易しいか難しいかはともかく,決定を下すことは回避できません。わたしたちは日々その課題に直面します。朝起きたら,何を着るか,朝食に何を食べるかを決め,その日のいろいろなことをどうするか決定しなければなりません。決定の多くはささいなものです。考え直すことはめったになく,その決定でよかったのか悪かったのかと思い悩んで眠れないということもまずありません。

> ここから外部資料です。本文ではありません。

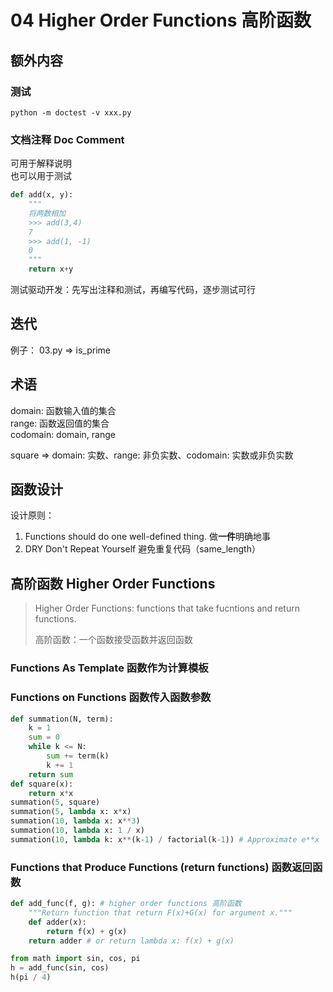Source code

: # 04 Higher Order Functions 高阶函数

## 额外内容

### 测试

```console
python -m doctest -v xxx.py
```

### 文档注释 Doc Comment
可用于解释说明<br>
也可以用于测试

```python
def add(x, y):
    """ 
    将两数相加
    >>> add(3,4)
    7
    >>> add(1, -1)
    0
    """
    return x+y
```
测试驱动开发：先写出注释和测试，再编写代码，逐步测试可行


## 迭代
例子： 03.py => is_prime

## 术语
domain: 函数输入值的集合<br>
range: 函数返回值的集合<br>
codomain: domain, range

square => domain: 实数、range: 非负实数、codomain: 实数或非负实数

## 函数设计

设计原则：
1. Functions should do one well-defined thing. 做**一件**明确地事
2. DRY Don't Repeat Yourself 避免重复代码（same_length）

## 高阶函数 Higher Order Functions

> Higher Order Functions: functions that take fucntions and return functions.
> 
> 高阶函数：一个函数接受函数并返回函数

### Functions As Template 函数作为计算模板

### Functions on Functions 函数传入函数参数
```python
def summation(N, term):
    k = 1
    sum = 0
    while k <= N:
        sum += term(k)
        k += 1
    return sum
def square(x):
    return x*x
summation(5, square)
summation(5, lambda x: x*x)
summation(10, lambda x: x**3)
summation(10, lambda x: 1 / x)
summation(10, lambda k: x**(k-1) / factorial(k-1)) # Approximate e**x
```

### Functions that Produce Functions (return functions) 函数返回函数
```python
def add_func(f, g): # higher order functions 高阶函数
    """Return function that return F(x)+G(x) for argument x."""
    def adder(x):
        return f(x) + g(x)
    return adder # or return lambda x: f(x) + g(x)

from math import sin, cos, pi
h = add_func(sin, cos)
h(pi / 4)
```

一方,はるか将来にまで影響を及ぼす決定もあります。今日の世界の多くの若者たちは,どんな目標に向かって進むかを決めなければなりません。どんな学校教育を,どの程度受ける必要があるかを判断して決めなければならないかもしれません。若者たちの大半は,遅かれ早かれ,結婚するか独身でいるかを決めることになるでしょう。結婚を選ぶ人は,次の点を判断して決めなければなりません。『自分は年齢的にも,円熟性の面でも,結婚できる立場にあるだろうか。どんな配偶者を求めているだろうか。より重要なこととして,どんな配偶者を必要としているだろうか』。人生における数々の決定のうち,配偶者を選ぶこと以上に自分に大きな影響を及ぼす決定は,あまりありません。

重要度の高い問題の場合,賢明な決定を下すことは肝要です。それによって幸福は大きく左右されるからです。しかし,自分にはそうした決定を下す能力が十分あるように思い,助けを差し伸べられても受け入れない人がいるかもしれません。それは賢明なことでしょうか。考えてみましょう。